Google Chrome was one of the first mainstream software projects to establish fast and regular updates, with a new version coming about every six weeks. This helped start an industry shift that is still ongoing today, but now Google is about kick Chrome's release schedule into high gear.
"As we have improved our testing and release processes for Chrome," Google wrote in a blog post, "and deployed bi-weekly security updates to improve our patch gap, it became clear that we could shorten our release cycle and deliver new features more quickly. Because of this, we are excited to announce that Chrome is planning to move to releasing a new milestone every 4 weeks, starting with Chrome 94 in Q3 of 2021."

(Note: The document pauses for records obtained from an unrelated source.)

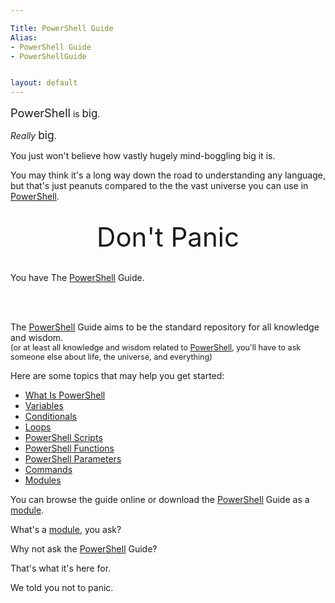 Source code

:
 ```yaml
---

Title: PowerShell Guide
Alias: 
- PowerShell Guide
- PowerShellGuide


layout: default
---
```


<span style='font-size:1.3em'>PowerShell</span> is <span style='font-size:1.2em'>big</span>.

_Really_ <span style='font-size:1.25em'>big</span>.

You just won't believe how vastly hugely mind-boggling big it is.

You may think it's a long way down the road to understanding any language,
but that's just peanuts compared to the the vast universe you can use in [PowerShell](/PowerShell).

<br/>

<div style='text-align:center'>
    <span style='font-size:3em'>
        Don't Panic
    </span>
    <br/>            
    <br/>
</div>


You have The [PowerShell](/PowerShell) Guide.

<br/>
<br/>


The [PowerShell](/PowerShell) Guide aims to be the standard repository for all knowledge and wisdom.
<br/> <span style='font-size:.9em'>(or at least all knowledge and wisdom related to [PowerShell](/PowerShell), you'll have to ask someone else about life, the universe, and everything)</span>

Here are some topics that may help you get started:

* [What Is PowerShell](/PowerShell)
* [Variables](/PowerShell/Variables)
* [Conditionals](/PowerShell/Conditionals)
* [Loops](/PowerShell/Loops)
* [PowerShell Scripts](/PowerShell/Scripts)
* [PowerShell Functions](/PowerShell/Functions)
* [PowerShell Parameters](/PowerShell/Parameters)
* [Commands](/PowerShell/Commands)
* [Modules](/PowerShell/Modules)

You can browse the guide online or download the [PowerShell](/PowerShell) Guide as a [module](/PowerShell/Modules).

What's a [module](/PowerShell/Modules), you ask?

Why not ask the [PowerShell](/PowerShell) Guide?

That's what it's here for.

We told you not to panic.
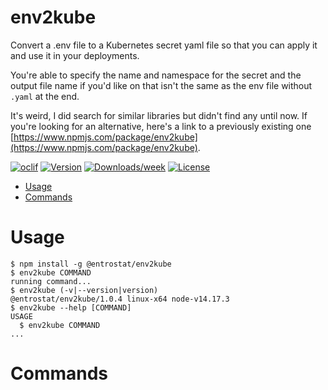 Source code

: env2kube
========

Convert a .env file to a Kubernetes secret yaml file so that you can apply it and use it in your deployments.

You're able to specify the name and namespace for the secret and the output file name if you'd like on that isn't the same as the env file without `.yaml` at the end.

It's weird, I did search for similar libraries but didn't find any until now. If you're looking for an alternative, here's a link to a previously existing one [https://www.npmjs.com/package/env2kube](https://www.npmjs.com/package/env2kube).

[![oclif](https://img.shields.io/badge/cli-oclif-brightgreen.svg)](https://oclif.io)
[![Version](https://img.shields.io/npm/v/env2kube.svg)](https://npmjs.org/package/env2kube)
[![Downloads/week](https://img.shields.io/npm/dw/env2kube.svg)](https://npmjs.org/package/env2kube)
[![License](https://img.shields.io/npm/l/env2kube.svg)](https://github.com/entrostat/env2kube/blob/master/package.json)

<!-- toc -->
* [Usage](#usage)
* [Commands](#commands)
<!-- tocstop -->
# Usage
<!-- usage -->
```sh-session
$ npm install -g @entrostat/env2kube
$ env2kube COMMAND
running command...
$ env2kube (-v|--version|version)
@entrostat/env2kube/1.0.4 linux-x64 node-v14.17.3
$ env2kube --help [COMMAND]
USAGE
  $ env2kube COMMAND
...
```
<!-- usagestop -->
# Commands
<!-- commands -->

<!-- commandsstop -->

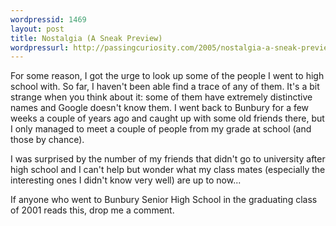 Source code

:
 ```yaml
---
wordpressid: 1469
layout: post
title: Nostalgia (A Sneak Preview)
wordpressurl: http://passingcuriosity.com/2005/nostalgia-a-sneak-preview/
---
```


For some reason, I got the urge to look up some of the people I went to high school with. So far, I haven't been able find a trace of any of them. It's a bit strange when you think about it: some of them have extremely distinctive names and Google doesn't know them. I went back to Bunbury for a few weeks a couple of years ago and caught up with some old friends there, but I only managed to meet a couple of people from my grade at school (and those by chance).

I was surprised by the number of my friends that didn't go to university after high school and I can't help but wonder what my class mates (especially the interesting ones I didn't know very well) are up to now...

If anyone who went to Bunbury Senior High School in the graduating class of 2001 reads this, drop me a comment.

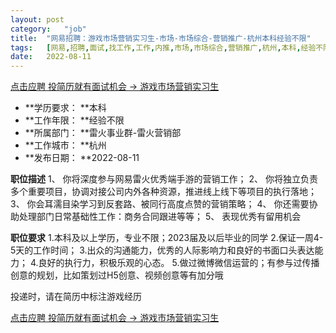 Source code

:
 ```yaml
---
layout:	post
category:	"job"
title:	"网易招聘：游戏市场营销实习生-市场-市场综合-营销推广-杭州本科经验不限"
tags:	[网易,招聘,面试,找工作,工作,内推,市场,市场综合,营销推广,杭州,本科,经验不限]
date:	2022-08-11
---
```


[点击应聘 投简历就有面试机会 -> 游戏市场营销实习生](http://mobile.bole.netease.com/bole/boleDetail?id=7095&employeeId=346f03c3cda5f04c&key=all)



- **学历要求： **本科
- **工作年限： **经验不限
- **所属部门： **雷火事业群-雷火营销部
- **工作城市： **杭州
- **发布日期： **2022-08-11



**职位描述**
1、 你将深度参与网易雷火优秀端手游的营销工作；
2、 你将独立负责多个重要项目，协调对接公司内外各种资源，推进线上线下等项目的执行落地；
3、 你会耳濡目染学习到反套路、被同行高度点赞的营销策略；
4、 你还需要协助处理部门日常基础性工作：商务合同跟进等等；
5、 表现优秀有留用机会



**职位要求**
1.本科及以上学历，专业不限；2023届及以后毕业的同学
2.保证一周4-5天的工作时间；
3.出众的沟通能力，优秀的人际影响力和良好的书面口头表达能力；
4.良好的执行力，积极乐观的心态。
5.做过微博微信运营的；有参与过传播创意的规划，比如策划过H5创意、视频创意等有加分哦

投递时，请在简历中标注游戏经历



[点击应聘 投简历就有面试机会 -> 游戏市场营销实习生](http://mobile.bole.netease.com/bole/boleDetail?id=7095&employeeId=346f03c3cda5f04c&key=all) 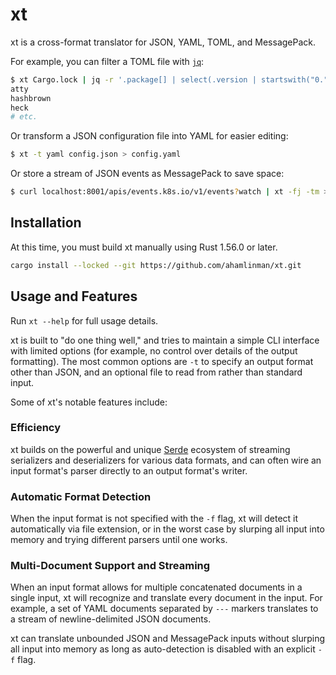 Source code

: # xt

xt is a cross-format translator for JSON, YAML, TOML, and MessagePack.

For example, you can filter a TOML file with [`jq`][jq]:

```sh
$ xt Cargo.lock | jq -r '.package[] | select(.version | startswith("0.")).name'
atty
hashbrown
heck
# etc.
```

Or transform a JSON configuration file into YAML for easier editing:

```sh
$ xt -t yaml config.json > config.yaml
```

Or store a stream of JSON events as MessagePack to save space:

```sh
$ curl localhost:8001/apis/events.k8s.io/v1/events?watch | xt -fj -tm > events.msgpack
```

## Installation

At this time, you must build xt manually using Rust 1.56.0 or later.

```sh
cargo install --locked --git https://github.com/ahamlinman/xt.git
```

## Usage and Features

Run `xt --help` for full usage details.

xt is built to "do one thing well," and tries to maintain a simple CLI interface
with limited options (for example, no control over details of the output
formatting). The most common options are `-t` to specify an output format other
than JSON, and an optional file to read from rather than standard input.

Some of xt's notable features include:

### Efficiency

xt builds on the powerful and unique [Serde][serde] ecosystem of streaming
serializers and deserializers for various data formats, and can often wire an
input format's parser directly to an output format's writer.

### Automatic Format Detection

When the input format is not specified with the `-f` flag, xt will detect it
automatically via file extension, or in the worst case by slurping all input
into memory and trying different parsers until one works.

### Multi-Document Support and Streaming

When an input format allows for multiple concatenated documents in a single
input, xt will recognize and translate every document in the input. For example,
a set of YAML documents separated by `---` markers translates to a stream of
newline-delimited JSON documents.

xt can translate unbounded JSON and MessagePack inputs without slurping all
input into memory as long as auto-detection is disabled with an explicit `-f`
flag.

[jq]: https://stedolan.github.io/jq/
[serde]: https://serde.rs/
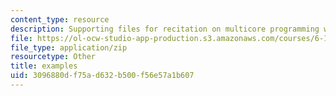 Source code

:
 ```yaml
---
content_type: resource
description: Supporting files for recitation on multicore programming with Cell.
file: https://ol-ocw-studio-app-production.s3.amazonaws.com/courses/6-189-multicore-programming-primer-january-iap-2007/3096880df75ad632b500f56e57a1b607_examples.zip
file_type: application/zip
resourcetype: Other
title: examples
uid: 3096880d-f75a-d632-b500-f56e57a1b607
---
```

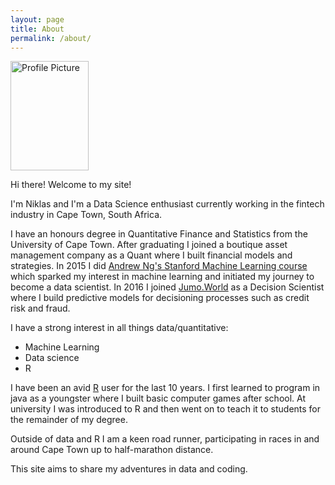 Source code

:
 ```yaml
---
layout: page
title: About
permalink: /about/
---
```


<img src="{{ site.baseurl }}/assets/profile_pic.jpg" title="Profile Picture" class="profile" style="width:125px;height:175px;">

Hi there! Welcome to my site!

I'm Niklas and I'm a Data Science enthusiast currently working in the fintech industry in Cape Town, South Africa.

I have an honours degree in Quantitative Finance and Statistics from the University of Cape Town. After graduating I joined a boutique asset management company as a Quant where I built financial models and strategies. In 2015 I did [Andrew Ng's Stanford Machine Learning course](https://www.coursera.org/learn/machine-learning) which sparked my interest in machine learning and initiated my journey to become a data scientist. In 2016 I joined [Jumo.World](http://jumo.world) as a Decision Scientist where I build predictive models for decisioning processes such as credit risk and fraud.

I have a strong interest in all things data/quantitative:
  - Machine Learning
  - Data science
  - R

I have been an avid [R](https://cran.r-project.org/) user for the last 10 years. I first learned to program in java as a youngster where I built basic computer games after school. At university I was introduced to R and then went on to teach it to students for the remainder of my degree.

Outside of data and R I am a keen road runner, participating in races in and around Cape Town up to half-marathon distance.

This site aims to share my adventures in data and coding. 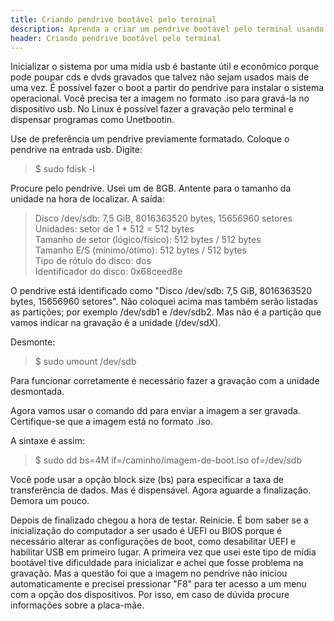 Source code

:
 ```yaml
---
title: Criando pendrive bootável pelo terminal
description: Aprenda a criar um pendrive bootável pelo terminal usando o comando dd.
header: Criando pendrive bootável pelo terminal
---
```


Inicializar o sistema por uma mídia usb é bastante útil e econômico porque pode poupar cds e dvds gravados que talvez não sejam usados mais de uma vez. É possível fazer o boot a partir do pendrive para instalar o sistema operacional. Você precisa ter a imagem no formato .iso para gravá-la no dispositivo usb. No Linux é possível fazer a gravação pelo terminal e dispensar programas como Unetbootin.

Use de preferência um pendrive previamente formatado.
Coloque o pendrive na entrada usb. Digite:

> $ sudo fdisk -l

Procure pelo pendrive. Usei um de 8GB. Antente para o tamanho da unidade na hora de localizar. A saída:

> Disco /dev/sdb: 7,5 GiB, 8016363520 bytes, 15656960 setores  
Unidades: setor de 1 * 512 = 512 bytes  
Tamanho de setor (lógico/físico): 512 bytes / 512 bytes  
Tamanho E/S (mínimo/ótimo): 512 bytes / 512 bytes  
Tipo de rótulo do disco: dos  
Identificador do disco: 0x68ceed8e

O pendrive está identificado como "Disco /dev/sdb: 7,5 GiB, 8016363520 bytes, 15656960 setores". Não coloquei acima mas também serão listadas as partições; por exemplo /dev/sdb1 e /dev/sdb2. Mas não é a partição que vamos indicar na gravação é a unidade (/dev/sdX).

Desmonte:

> $ sudo umount /dev/sdb

Para funcionar corretamente é necessário fazer a gravação com a unidade desmontada.

Agora vamos usar o comando dd para enviar a imagem a ser gravada. Certifique-se que a imagem está no formato .iso.

A sintaxe é assim:

> $ sudo dd bs=4M if=/caminho/imagem-de-boot.iso of=/dev/sdb

Você pode usar a opção block size (bs) para especificar a taxa de transferência de dados. Mas é dispensável. Agora aguarde a finalização. Demora um pouco.

Depois de finalizado chegou a hora de testar. Reinicie. É bom saber se a inicialização do computador a ser usado é UEFI ou BIOS porque é necessário alterar as configurações de boot, como desabilitar UEFI e habilitar USB em primeiro lugar.  A primeira vez que usei este tipo de mídia bootável tive dificuldade para inicializar e achei que fosse problema na gravação. Mas a questão foi que a imagem no pendrive não iniciou automaticamente e precisei pressionar "F8" para ter acesso a um menu com a opção dos dispositivos. Por isso, em caso de dúvida procure informações sobre a placa-mãe.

Google is also introducing an Extended Stable option, which will be updated every 8 weeks. The version will be available to enterprise administrators and "Chromium embedders" (read: Electron apps and browsers based on Chrome), and even though major updates will happen at half the frequency of regular Chrome, it will receive critical security updates every two weeks. This is similar to Firefox Extended Support releases, which go several months between major updates, but still receive important security fixes around the same time as the regular Firefox browser.
The move could also significantly impact how Chrome OS works, though details on that are light at the moment. Google confirmed that it plans to "support multiple stable release options," primarily for administrators deploying Chromebooks in schools and businesses. More information about that is expected "in the coming months."